- EXERCISE AIM
Which lines of the entries below hold the word "that"? Report each of them.

[Stored data]
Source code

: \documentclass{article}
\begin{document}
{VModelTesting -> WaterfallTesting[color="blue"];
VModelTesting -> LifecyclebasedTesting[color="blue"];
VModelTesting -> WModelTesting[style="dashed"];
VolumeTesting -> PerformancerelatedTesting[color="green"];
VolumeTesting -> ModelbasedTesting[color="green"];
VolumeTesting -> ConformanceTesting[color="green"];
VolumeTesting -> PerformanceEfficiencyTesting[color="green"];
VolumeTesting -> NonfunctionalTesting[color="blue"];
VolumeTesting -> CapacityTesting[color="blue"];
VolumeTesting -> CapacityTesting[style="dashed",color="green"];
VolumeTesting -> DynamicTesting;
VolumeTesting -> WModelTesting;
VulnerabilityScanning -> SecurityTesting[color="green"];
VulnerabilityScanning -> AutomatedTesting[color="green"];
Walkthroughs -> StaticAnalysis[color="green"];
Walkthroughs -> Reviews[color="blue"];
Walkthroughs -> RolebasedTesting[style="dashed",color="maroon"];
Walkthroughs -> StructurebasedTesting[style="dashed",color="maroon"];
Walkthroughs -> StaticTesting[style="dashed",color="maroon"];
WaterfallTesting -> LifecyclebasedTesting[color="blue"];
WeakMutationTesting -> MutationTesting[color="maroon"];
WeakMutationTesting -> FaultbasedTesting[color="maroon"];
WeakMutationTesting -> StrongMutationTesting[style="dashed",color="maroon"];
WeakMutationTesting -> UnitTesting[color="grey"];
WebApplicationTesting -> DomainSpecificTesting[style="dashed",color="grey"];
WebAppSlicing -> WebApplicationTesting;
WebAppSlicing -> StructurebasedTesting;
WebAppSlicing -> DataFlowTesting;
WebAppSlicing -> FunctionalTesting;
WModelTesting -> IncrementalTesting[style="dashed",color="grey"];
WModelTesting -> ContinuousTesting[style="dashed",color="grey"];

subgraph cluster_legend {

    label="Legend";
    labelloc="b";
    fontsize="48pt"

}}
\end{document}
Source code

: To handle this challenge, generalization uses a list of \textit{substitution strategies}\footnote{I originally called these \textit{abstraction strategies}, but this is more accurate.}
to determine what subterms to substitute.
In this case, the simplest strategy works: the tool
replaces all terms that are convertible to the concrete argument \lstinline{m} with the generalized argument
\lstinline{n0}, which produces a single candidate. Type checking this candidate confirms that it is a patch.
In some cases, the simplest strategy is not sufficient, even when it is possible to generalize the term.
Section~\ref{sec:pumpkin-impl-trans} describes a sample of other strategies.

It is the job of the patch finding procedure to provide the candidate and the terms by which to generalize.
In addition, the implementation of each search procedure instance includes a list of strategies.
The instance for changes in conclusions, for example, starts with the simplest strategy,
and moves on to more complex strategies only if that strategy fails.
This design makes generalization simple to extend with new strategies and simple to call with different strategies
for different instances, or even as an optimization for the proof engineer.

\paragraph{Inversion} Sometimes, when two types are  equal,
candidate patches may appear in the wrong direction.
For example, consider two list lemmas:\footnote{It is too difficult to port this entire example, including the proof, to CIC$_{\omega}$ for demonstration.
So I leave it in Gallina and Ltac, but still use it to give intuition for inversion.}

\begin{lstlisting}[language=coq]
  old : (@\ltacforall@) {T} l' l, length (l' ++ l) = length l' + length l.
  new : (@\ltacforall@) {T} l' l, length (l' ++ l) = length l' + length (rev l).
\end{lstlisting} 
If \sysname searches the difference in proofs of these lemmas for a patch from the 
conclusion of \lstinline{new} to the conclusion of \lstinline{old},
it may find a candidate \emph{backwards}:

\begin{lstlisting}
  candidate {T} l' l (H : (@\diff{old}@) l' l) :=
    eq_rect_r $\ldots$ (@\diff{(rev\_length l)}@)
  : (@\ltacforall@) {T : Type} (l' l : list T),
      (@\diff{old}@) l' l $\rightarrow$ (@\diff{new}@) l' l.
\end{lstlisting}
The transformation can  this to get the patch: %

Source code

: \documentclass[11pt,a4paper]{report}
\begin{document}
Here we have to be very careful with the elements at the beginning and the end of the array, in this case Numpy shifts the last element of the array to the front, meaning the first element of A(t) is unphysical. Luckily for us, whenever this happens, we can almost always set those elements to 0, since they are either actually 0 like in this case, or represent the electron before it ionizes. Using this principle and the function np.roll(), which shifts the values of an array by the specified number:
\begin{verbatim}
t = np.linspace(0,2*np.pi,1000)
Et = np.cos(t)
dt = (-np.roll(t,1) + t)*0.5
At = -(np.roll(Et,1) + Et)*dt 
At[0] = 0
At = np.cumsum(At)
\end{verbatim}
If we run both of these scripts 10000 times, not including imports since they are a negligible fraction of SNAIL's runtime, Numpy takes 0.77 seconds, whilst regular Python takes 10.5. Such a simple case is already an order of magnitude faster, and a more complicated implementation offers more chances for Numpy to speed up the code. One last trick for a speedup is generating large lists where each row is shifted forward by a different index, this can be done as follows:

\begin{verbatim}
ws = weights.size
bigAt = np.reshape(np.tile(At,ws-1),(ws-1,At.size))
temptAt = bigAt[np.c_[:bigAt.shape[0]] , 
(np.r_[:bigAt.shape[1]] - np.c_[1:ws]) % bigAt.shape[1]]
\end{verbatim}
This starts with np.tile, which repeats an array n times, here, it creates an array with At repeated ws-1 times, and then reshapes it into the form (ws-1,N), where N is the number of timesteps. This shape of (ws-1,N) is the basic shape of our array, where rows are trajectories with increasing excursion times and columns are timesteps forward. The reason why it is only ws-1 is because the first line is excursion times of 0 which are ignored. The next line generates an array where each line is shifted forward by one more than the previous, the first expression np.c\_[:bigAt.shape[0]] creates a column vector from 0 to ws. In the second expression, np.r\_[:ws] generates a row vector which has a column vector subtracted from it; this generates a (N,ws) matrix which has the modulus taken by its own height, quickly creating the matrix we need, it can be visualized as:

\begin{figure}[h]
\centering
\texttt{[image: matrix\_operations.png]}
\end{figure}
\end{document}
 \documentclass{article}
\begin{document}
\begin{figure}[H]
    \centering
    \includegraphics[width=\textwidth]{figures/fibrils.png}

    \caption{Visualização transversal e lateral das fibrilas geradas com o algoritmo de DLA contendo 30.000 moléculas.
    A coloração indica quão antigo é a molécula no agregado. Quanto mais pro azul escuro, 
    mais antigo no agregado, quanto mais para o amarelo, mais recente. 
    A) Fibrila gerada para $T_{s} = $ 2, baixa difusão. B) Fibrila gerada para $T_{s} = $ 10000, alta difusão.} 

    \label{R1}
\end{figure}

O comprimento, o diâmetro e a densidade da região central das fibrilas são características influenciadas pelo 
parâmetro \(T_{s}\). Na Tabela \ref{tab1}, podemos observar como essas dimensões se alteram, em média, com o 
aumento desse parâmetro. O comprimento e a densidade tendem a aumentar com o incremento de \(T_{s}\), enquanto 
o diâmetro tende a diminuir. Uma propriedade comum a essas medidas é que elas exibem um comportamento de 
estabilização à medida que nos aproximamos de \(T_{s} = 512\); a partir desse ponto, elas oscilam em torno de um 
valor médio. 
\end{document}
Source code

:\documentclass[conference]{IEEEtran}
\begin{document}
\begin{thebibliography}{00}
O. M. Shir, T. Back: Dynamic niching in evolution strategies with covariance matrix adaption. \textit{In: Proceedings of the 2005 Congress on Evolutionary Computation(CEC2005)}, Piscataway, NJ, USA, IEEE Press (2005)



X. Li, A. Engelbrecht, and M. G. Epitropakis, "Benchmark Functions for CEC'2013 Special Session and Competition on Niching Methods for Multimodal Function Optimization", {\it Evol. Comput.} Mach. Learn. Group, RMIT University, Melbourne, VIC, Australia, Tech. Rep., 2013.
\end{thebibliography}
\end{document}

- SOLUTION BELOW
replaces all terms that are convertible to the concrete argument \lstinline{m} with the generalized argument
\lstinline{n0}, which produces a single candidate. Type checking this candidate confirms that it is a patch.
and moves on to more complex strategies only if that strategy fails.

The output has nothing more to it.